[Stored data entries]
+ + + + +

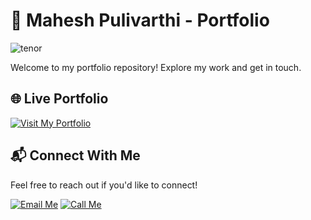 # 🎨 Mahesh Pulivarthi - Portfolio
![tenor](https://github.com/user-attachments/assets/d9492a27-fdeb-4345-834c-0e82ca2ac526)


Welcome to my portfolio repository! Explore my work and get in touch.

## 🌐 Live Portfolio

[![Visit My Portfolio](https://img.shields.io/badge/View%20Portfolio-%23000000?style=for-the-badge&logo=vercel&logoColor=white)](https://my-me-one.vercel.app/)

## 📬 Connect With Me

Feel free to reach out if you'd like to connect!

[![Email Me](https://img.shields.io/badge/Email%20Me-%23000000?style=for-the-badge&logo=gmail&logoColor=white)](mailto:maheshpulivarthi18@gmail.com)
[![Call Me](https://img.shields.io/badge/Call%20Me-%23000000?style=for-the-badge&logo=phone&logoColor=white)](tel:+919392816922)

+ + + + +

WORK REQUEST: The answer is each line from the entries above in which the word "logoColor" occurs.

EXERCISE SOLUTION:
[![Visit My Portfolio](https://img.shields.io/badge/View%20Portfolio-%23000000?style=for-the-badge&logo=vercel&logoColor=white)](https://my-me-one.vercel.app/)
[![Email Me](https://img.shields.io/badge/Email%20Me-%23000000?style=for-the-badge&logo=gmail&logoColor=white)](mailto:maheshpulivarthi18@gmail.com)
[![Call Me](https://img.shields.io/badge/Call%20Me-%23000000?style=for-the-badge&logo=phone&logoColor=white)](tel:+919392816922)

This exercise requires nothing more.